→ **ACTIVITY**
An exact reprint of every record below is required, with the pictures left out.

** EXERCISE MATERIALS follows **

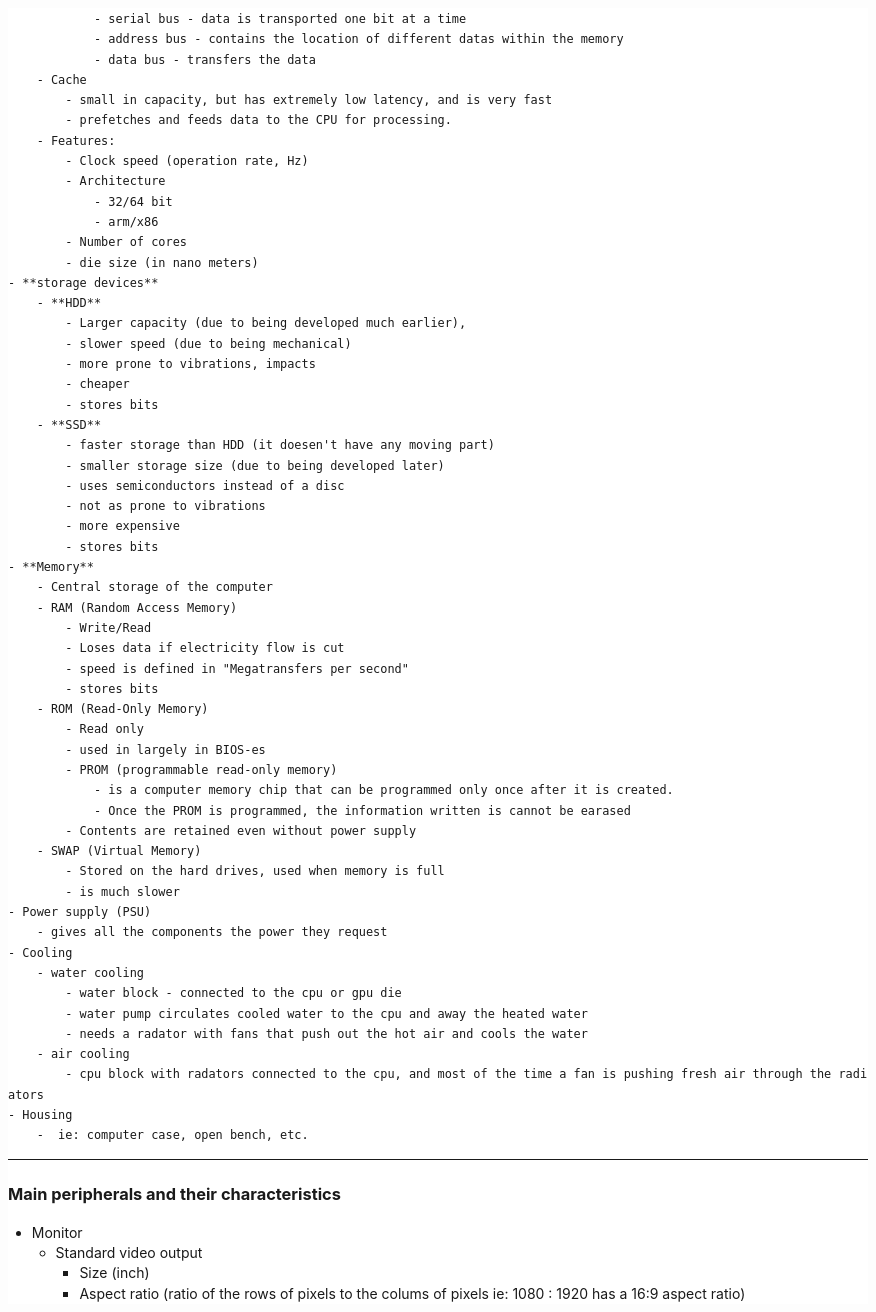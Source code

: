 				- serial bus - data is transported one bit at a time
				- address bus - contains the location of different datas within the memory
				- data bus - transfers the data 
		- Cache 
			- small in capacity, but has extremely low latency, and is very fast
			- prefetches and feeds data to the CPU for processing.
		- Features: 
			- Clock speed (operation rate, Hz) 
			- Architecture 
				- 32/64 bit
				- arm/x86
			- Number of cores 
			- die size (in nano meters)
	- **storage devices**
		- **HDD**
			- Larger capacity (due to being developed much earlier), 
			- slower speed (due to being mechanical)
			- more prone to vibrations, impacts
			- cheaper
			- stores bits
		- **SSD** 
			- faster storage than HDD (it doesen't have any moving part)
			- smaller storage size (due to being developed later)
			- uses semiconductors instead of a disc
			- not as prone to vibrations
			- more expensive
			- stores bits
	- **Memory**
		- Central storage of the computer
		- RAM (Random Access Memory)
			- Write/Read
			- Loses data if electricity flow is cut
			- speed is defined in "Megatransfers per second"
			- stores bits
		- ROM (Read-Only Memory)
			- Read only
			- used in largely in BIOS-es
			- PROM (programmable read-only memory) 
				- is a computer memory chip that can be programmed only once after it is created. 
				- Once the PROM is programmed, the information written is cannot be earased
			- Contents are retained even without power supply
		- SWAP (Virtual Memory)
			- Stored on the hard drives, used when memory is full
			- is much slower
	- Power supply (PSU)
		- gives all the components the power they request
	- Cooling 
		- water cooling
			- water block - connected to the cpu or gpu die
			- water pump circulates cooled water to the cpu and away the heated water
			- needs a radator with fans that push out the hot air and cools the water
		- air cooling 
			- cpu block with radators connected to the cpu, and most of the time a fan is pushing fresh air through the radiators
	- Housing
		-  ie: computer case, open bench, etc.
---
### Main peripherals and their characteristics
- Monitor
	- Standard video output
		- Size (inch)
		- Aspect ratio (ratio of the rows of pixels to the colums of pixels ie: 1080 : 1920 has a 16:9 aspect ratio)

** End of EXERCISE MATERIALS **

→ **OUTPUT BELOW**
Source code

: 				- serial bus - data is transported one bit at a time
				- address bus - contains the location of different datas within the memory
				- data bus - transfers the data 
		- Cache 
			- small in capacity, but has extremely low latency, and is very fast
			- prefetches and feeds data to the CPU for processing.
		- Features: 
			- Clock speed (operation rate, Hz) 
			- Architecture 
				- 32/64 bit
				- arm/x86
			- Number of cores 
			- die size (in nano meters)
	- **storage devices**
		- **HDD**
			- Larger capacity (due to being developed much earlier), 
			- slower speed (due to being mechanical)
			- more prone to vibrations, impacts
			- cheaper
			- stores bits
		- **SSD** 
			- faster storage than HDD (it doesen't have any moving part)
			- smaller storage size (due to being developed later)
			- uses semiconductors instead of a disc
			- not as prone to vibrations
			- more expensive
			- stores bits
	- **Memory**
		- Central storage of the computer
		- RAM (Random Access Memory)
			- Write/Read
			- Loses data if electricity flow is cut
			- speed is defined in "Megatransfers per second"
			- stores bits
		- ROM (Read-Only Memory)
			- Read only
			- used in largely in BIOS-es
			- PROM (programmable read-only memory) 
				- is a computer memory chip that can be programmed only once after it is created. 
				- Once the PROM is programmed, the information written is cannot be earased
			- Contents are retained even without power supply
		- SWAP (Virtual Memory)
			- Stored on the hard drives, used when memory is full
			- is much slower
	- Power supply (PSU)
		- gives all the components the power they request
	- Cooling 
		- water cooling
			- water block - connected to the cpu or gpu die
			- water pump circulates cooled water to the cpu and away the heated water
			- needs a radator with fans that push out the hot air and cools the water
		- air cooling 
			- cpu block with radators connected to the cpu, and most of the time a fan is pushing fresh air through the radiators
	- Housing
		-  ie: computer case, open bench, etc.
---
### Main peripherals and their characteristics
- Monitor
	- Standard video output
		- Size (inch)
		- Aspect ratio (ratio of the rows of pixels to the colums of pixels ie: 1080 : 1920 has a 16:9 aspect ratio)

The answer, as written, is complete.